I’ll flag this post to make sure I read it later

Pete Quily
June 16, 2013 at

That is certainly a great example of a lie that many of us ADDers tell ourselves Dan

Corinne
August 17, 2013 at

Pete, have you read Your Life Can Be Better by Douglas Puryear? One of my favorite ADHD strategies books. Puryear is a psychiatrist with ADHD. He has a mantra that he uses: “do it now, do it right, do the hard part first.” This helped me a lot at first but lately I have been putting off using it! :) Love Dan’s comment here.

Pete Quily
August 18, 2013 at

Yes I have Corinne, interesting book. the swallow the frog first idea. get it done & over with

Mike
January 8, 2014 at

Sometimes when I procrastinate on something, I’ve used apps to keep reminding me over and over till I actually do it. I found this to be effective (as long as the reminder is subtle, and not annoying).

What do you think of this approach? Has anyone else tried it, and found it effective/ineffective?

Pete Quily
January 11, 2014 at

Hi Mike for some people for some things it will. For some the subtle & not annoying will work & with others the loud & irritating will work

Mike
March 10, 2015 at

Corinne, thanks for the Puryear book recommendation! Great book!

Jacob
May 8, 2015 at

OMG!!! i read Dan’s post at the top and the first thing i thought to myself is that i should bookmark this and read it later like Dan said…. it’s amazing how easy it is to let these things slip past even when consciously trying to avoid it. The only thing that stopped me from putting it off and going to another web page was the second comment from Pete … what a reality slap

Pete Quily
May 29, 2015 at

:)

David
July 3, 2015 at

This is a tough area for me and (coupled with attention to detail) the source of a lot of problems for me and inflicted on those around me. One of the ways this manifests itself is that when I think about doing something, I mentally check it off as if it were done. That is what the delusional optimism does for me. Then as time goes by and it hasn’t been completed several different things happen: (1) I am kind of surprised that I haven’t completed the task, (2) the delay often results in the task becoming bigger issue (failing to pay a bill on time leading to a late charge,),(3) if my wife gets involved by reminding me about the task or gets upset because my failure to act has caused the task to become a bigger issue (late charge), I get angry at her “unreasonable” response, and (4) this part is difficult to articulate, but there is a certain amount of mental fatigue that takes place while I procrastinate—the knowledge that I have a task to do dances around my head at some level of consciousness and creates a kind of mental static that can wear at me.

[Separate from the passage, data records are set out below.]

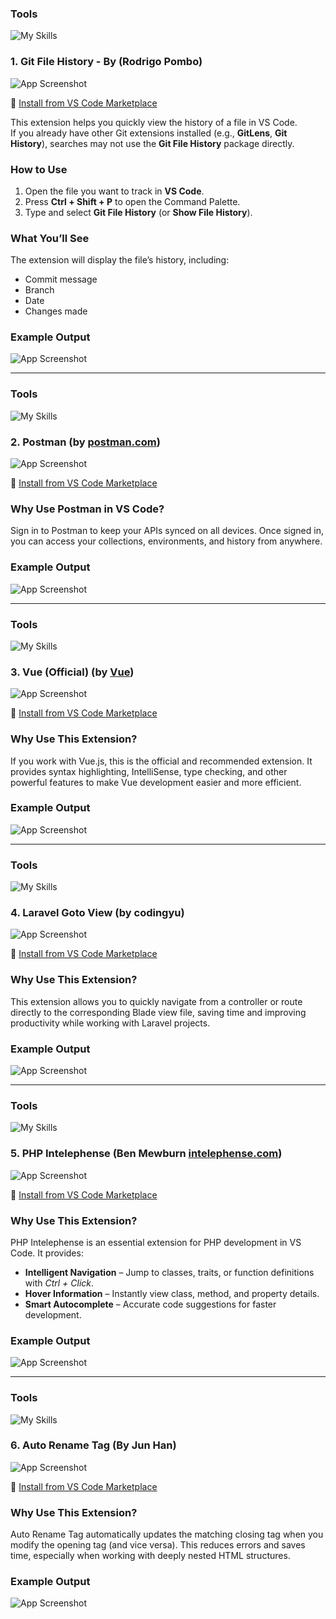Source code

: ### Tools
![My Skills](https://skillicons.dev/icons?i=github)

### 1. Git File History - By (Rodrigo Pombo)

![App Screenshot](https://raw.githubusercontent.com/mohammadsadique/vscode-shortcut/refs/heads/master/header.PNG)

🔗 [Install from VS Code Marketplace](https://marketplace.visualstudio.com/items?itemName=pomber.git-file-history)

This extension helps you quickly view the history of a file in VS Code.  
If you already have other Git extensions installed (e.g., **GitLens**, **Git History**), searches may not use the **Git File History** package directly.  

### How to Use

1. Open the file you want to track in **VS Code**.  
2. Press **Ctrl + Shift + P** to open the Command Palette.  
3. Type and select **Git File History** (or **Show File History**).  

### What You’ll See

The extension will display the file’s history, including:  
- Commit message  
- Branch  
- Date  
- Changes made 

### Example Output
![App Screenshot](https://raw.githubusercontent.com/mohammadsadique/vscode-shortcut/refs/heads/master/git-file-history-body.gif)

-------------------------------------------------------------------------------------------------------------------------------------------------------------------------------------------------------------------------------------------------------------------------------

### Tools
![My Skills](https://skillicons.dev/icons?i=postman)

### 2. Postman (by [postman.com](https://postman.com))

![App Screenshot](https://raw.githubusercontent.com/mohammadsadique/vscode-shortcut/refs/heads/master/postman-header.PNG)

🔗 [Install from VS Code Marketplace](https://marketplace.visualstudio.com/items?itemName=Postman.postman-for-vscode)

### Why Use Postman in VS Code?
Sign in to Postman to keep your APIs synced on all devices. Once signed in, you can access your collections, environments, and history from anywhere.

### Example Output
![App Screenshot](https://raw.githubusercontent.com/mohammadsadique/vscode-shortcut/refs/heads/master/postman-body.gif)

------------------------------------------------------------------------------------------------------------------------------------------------------------------------------------------------------------------------------------------------------------------------------

### Tools
![My Skills](https://skillicons.dev/icons?i=vue)

### 3. Vue (Official) (by [Vue](https://vuejs.org))

![App Screenshot](https://raw.githubusercontent.com/mohammadsadique/vscode-shortcut/refs/heads/master/vue-header.PNG)

🔗 [Install from VS Code Marketplace](https://marketplace.visualstudio.com/items?itemName=Vue.volar)

### Why Use This Extension?
If you work with Vue.js, this is the official and recommended extension. It provides syntax highlighting, IntelliSense, type checking, and other powerful features to make Vue development easier and more efficient.

### Example Output
![App Screenshot](https://raw.githubusercontent.com/mohammadsadique/vscode-shortcut/refs/heads/master/vue-body.PNG)

-------------------------------------------------------------------------------------------------------------------------------------------------------------------------------------------------------------------------------------------------------------------------------

### Tools
![My Skills](https://skillicons.dev/icons?i=laravel)

### 4. Laravel Goto View (by codingyu)

![App Screenshot](https://raw.githubusercontent.com/mohammadsadique/vscode-shortcut/refs/heads/master/laravel-blade-view-header.PNG)

🔗 [Install from VS Code Marketplace](https://marketplace.visualstudio.com/items?itemName=codingyu.laravel-goto-view)

### Why Use This Extension?
This extension allows you to quickly navigate from a controller or route directly to the corresponding Blade view file, saving time and improving productivity while working with Laravel projects.

### Example Output
![App Screenshot](https://raw.githubusercontent.com/mohammadsadique/vscode-shortcut/refs/heads/master/laravel-blade-view-body.PNG)

------------------------------------------------------------------------------------------------------------------------------------------------------------------------------------------------------------------------------------------------------------------------------

 ### Tools
![My Skills](https://skillicons.dev/icons?i=php)

### 5. PHP Intelephense (Ben Mewburn [intelephense.com](https://intelephense.com/))

![App Screenshot](https://raw.githubusercontent.com/mohammadsadique/vscode-shortcut/refs/heads/master/header-php-intelephence.PNG)

🔗 [Install from VS Code Marketplace](https://marketplace.visualstudio.com/items?itemName=bmewburn.vscode-intelephense-client)

### Why Use This Extension?
PHP Intelephense is an essential extension for PHP development in VS Code. It provides:

- **Intelligent Navigation** – Jump to classes, traits, or function definitions with *Ctrl + Click*.  
- **Hover Information** – Instantly view class, method, and property details.  
- **Smart Autocomplete** – Accurate code suggestions for faster development.

### Example Output
![App Screenshot](https://raw.githubusercontent.com/mohammadsadique/vscode-shortcut/refs/heads/master/header-php-body.png)

------------------------------------------------------------------------------------------------------------------------------------------------------------------------------------------------------------------------------------------------------------------------------

### Tools
![My Skills](https://skillicons.dev/icons?i=html)

### 6. Auto Rename Tag (By Jun Han)

![App Screenshot](https://raw.githubusercontent.com/mohammadsadique/vscode-shortcut/refs/heads/master/rename-tag.png)

🔗 [Install from VS Code Marketplace](https://marketplace.visualstudio.com/items?itemName=formulahendry.auto-rename-tag)

### Why Use This Extension?
Auto Rename Tag automatically updates the matching closing tag when you modify the opening tag (and vice versa). This reduces errors and saves time, especially when working with deeply nested HTML structures.

### Example Output
![App Screenshot](https://raw.githubusercontent.com/mohammadsadique/vscode-shortcut/refs/heads/master/rename-tag-body.gif)
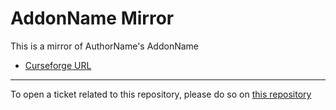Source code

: # AddonName Mirror

This is a mirror of AuthorName's AddonName

- [Curseforge URL](https://www.curseforge.com/wow/addons/addonname)

----

To open a ticket related to this repository, please do so on [this repository](https://github.com/curseforge-mirror/.github)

Lately, when a task comes up I try to tackle it early so that it doesn’t become part of “The List” or where dreams go to die. I like the idea of questioning your internal “I’ll do it later” thought, but that implies a level of mindfulness that I feel I don’t really possess. How do you create the internal discipline to apply those reality filters? To ask: “When, exactly will I do this?” “How will I plan to do this?” “How will I remember to do this?”

For example, I have begun using my smart phone more to keep The List, but have found it more useful as a place to put reminders. But here is the kicker, I haven’t been able to train myself or acquire the mental discipline to go straight to my phone when a new task comes up that I need to take care of. Any thoughts there?

Pete Quily
July 8, 2015 at

“One of the ways this manifests itself is that when I think about doing something, I mentally check it off as if it were done” a lot of adders think like this.

One way is to realize it’s better to to a draft task wish list and than apply your reality filters of choice and then and only then call it a to do list. 2 stage list. have a list of the ?s to make doing stage 2 easier.